TO DO:
Find the string "hyperlink" in the data, then copy every line where it is found.

MATERIAL FOR THE TASK:
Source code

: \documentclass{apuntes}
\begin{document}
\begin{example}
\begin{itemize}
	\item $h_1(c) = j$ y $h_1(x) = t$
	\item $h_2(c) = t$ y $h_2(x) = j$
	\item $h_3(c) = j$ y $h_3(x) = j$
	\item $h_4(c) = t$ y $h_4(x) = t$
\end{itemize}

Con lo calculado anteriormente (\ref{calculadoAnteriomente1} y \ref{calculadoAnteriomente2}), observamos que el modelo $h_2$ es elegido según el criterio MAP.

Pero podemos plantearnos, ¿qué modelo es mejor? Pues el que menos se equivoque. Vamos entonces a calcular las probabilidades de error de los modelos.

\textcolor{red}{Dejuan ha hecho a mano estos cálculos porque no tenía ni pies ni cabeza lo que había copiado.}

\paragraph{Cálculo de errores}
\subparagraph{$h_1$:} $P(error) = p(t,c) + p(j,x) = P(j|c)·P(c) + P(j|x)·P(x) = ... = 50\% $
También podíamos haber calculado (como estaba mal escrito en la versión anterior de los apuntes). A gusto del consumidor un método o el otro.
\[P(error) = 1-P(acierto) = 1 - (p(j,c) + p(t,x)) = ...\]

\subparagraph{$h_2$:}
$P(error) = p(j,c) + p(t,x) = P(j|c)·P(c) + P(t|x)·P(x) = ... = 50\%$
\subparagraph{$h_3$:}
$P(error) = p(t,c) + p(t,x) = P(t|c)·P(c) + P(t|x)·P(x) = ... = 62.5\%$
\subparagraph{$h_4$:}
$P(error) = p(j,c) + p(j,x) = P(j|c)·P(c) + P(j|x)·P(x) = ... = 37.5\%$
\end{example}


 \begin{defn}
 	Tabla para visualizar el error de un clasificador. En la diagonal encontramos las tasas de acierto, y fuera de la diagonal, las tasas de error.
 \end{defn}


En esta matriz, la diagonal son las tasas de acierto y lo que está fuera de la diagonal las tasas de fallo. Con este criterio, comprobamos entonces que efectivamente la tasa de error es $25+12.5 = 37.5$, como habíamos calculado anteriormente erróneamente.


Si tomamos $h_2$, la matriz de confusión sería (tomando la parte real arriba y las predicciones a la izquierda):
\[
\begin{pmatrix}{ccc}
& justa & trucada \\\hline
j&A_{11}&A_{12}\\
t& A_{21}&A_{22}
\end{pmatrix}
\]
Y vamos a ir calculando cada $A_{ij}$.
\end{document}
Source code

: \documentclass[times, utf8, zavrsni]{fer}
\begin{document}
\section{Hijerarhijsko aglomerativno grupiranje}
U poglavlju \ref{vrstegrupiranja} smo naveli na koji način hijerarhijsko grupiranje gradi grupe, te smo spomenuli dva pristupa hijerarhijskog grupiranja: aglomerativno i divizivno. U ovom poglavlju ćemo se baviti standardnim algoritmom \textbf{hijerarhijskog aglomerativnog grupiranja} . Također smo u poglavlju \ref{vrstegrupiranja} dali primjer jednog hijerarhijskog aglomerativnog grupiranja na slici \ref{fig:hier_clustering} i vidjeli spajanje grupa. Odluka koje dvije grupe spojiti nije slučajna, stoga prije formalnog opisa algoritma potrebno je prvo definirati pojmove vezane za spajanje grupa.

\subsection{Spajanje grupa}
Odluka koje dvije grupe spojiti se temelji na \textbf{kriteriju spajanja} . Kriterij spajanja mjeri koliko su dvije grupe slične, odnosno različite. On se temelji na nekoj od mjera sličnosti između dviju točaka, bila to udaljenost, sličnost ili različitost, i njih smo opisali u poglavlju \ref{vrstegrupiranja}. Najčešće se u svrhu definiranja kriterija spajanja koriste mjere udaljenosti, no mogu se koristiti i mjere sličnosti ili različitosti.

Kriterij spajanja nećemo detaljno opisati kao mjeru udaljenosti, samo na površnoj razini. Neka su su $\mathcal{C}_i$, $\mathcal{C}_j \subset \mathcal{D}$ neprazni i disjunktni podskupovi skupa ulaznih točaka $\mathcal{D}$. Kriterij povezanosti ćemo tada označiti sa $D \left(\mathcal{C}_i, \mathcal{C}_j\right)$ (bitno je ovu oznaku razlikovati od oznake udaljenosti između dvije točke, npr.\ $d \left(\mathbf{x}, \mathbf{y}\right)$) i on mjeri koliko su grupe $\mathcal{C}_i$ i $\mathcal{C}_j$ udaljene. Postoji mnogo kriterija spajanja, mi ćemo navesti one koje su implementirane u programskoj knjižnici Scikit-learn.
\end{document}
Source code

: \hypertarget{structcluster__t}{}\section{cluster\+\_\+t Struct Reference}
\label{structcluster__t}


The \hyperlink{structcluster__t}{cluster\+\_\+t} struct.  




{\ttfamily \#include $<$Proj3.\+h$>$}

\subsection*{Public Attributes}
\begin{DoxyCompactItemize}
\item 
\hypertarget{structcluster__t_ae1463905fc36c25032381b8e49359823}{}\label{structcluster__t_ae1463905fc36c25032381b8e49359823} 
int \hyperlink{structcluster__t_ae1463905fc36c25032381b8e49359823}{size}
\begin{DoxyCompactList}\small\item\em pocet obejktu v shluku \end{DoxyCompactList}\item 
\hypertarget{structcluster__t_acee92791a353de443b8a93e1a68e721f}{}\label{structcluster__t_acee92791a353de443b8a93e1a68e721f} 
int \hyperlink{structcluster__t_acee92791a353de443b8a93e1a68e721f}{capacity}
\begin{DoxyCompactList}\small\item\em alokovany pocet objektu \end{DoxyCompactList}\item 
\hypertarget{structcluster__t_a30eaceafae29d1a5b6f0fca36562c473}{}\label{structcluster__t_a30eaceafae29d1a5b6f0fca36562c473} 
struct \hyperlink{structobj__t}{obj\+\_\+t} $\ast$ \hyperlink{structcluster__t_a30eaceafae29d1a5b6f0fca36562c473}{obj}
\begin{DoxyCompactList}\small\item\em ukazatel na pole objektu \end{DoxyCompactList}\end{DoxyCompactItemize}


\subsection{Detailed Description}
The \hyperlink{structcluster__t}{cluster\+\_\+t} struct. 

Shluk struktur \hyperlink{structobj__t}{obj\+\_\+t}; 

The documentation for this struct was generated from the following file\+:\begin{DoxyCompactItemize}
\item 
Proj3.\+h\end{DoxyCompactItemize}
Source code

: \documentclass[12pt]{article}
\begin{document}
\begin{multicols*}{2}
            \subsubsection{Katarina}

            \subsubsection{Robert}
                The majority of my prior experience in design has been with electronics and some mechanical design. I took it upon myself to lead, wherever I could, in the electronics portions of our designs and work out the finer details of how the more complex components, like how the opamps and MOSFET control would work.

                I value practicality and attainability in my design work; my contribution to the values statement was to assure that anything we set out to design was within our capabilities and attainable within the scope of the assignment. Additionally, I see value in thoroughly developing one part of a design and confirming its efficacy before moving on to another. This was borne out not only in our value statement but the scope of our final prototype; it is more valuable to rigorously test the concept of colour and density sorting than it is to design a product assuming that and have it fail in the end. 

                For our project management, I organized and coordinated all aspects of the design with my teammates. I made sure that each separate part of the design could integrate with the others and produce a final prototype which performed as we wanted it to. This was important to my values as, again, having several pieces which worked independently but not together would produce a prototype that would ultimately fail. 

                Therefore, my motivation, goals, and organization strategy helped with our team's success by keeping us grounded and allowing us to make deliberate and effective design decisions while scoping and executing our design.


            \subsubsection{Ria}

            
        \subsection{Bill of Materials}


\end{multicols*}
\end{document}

EXERCISE OUTPUT:
The \hyperlink{structcluster__t}{cluster\+\_\+t} struct.  
int \hyperlink{structcluster__t_ae1463905fc36c25032381b8e49359823}{size}
int \hyperlink{structcluster__t_acee92791a353de443b8a93e1a68e721f}{capacity}
struct \hyperlink{structobj__t}{obj\+\_\+t} $\ast$ \hyperlink{structcluster__t_a30eaceafae29d1a5b6f0fca36562c473}{obj}
The \hyperlink{structcluster__t}{cluster\+\_\+t} struct. 
Shluk struktur \hyperlink{structobj__t}{obj\+\_\+t}; 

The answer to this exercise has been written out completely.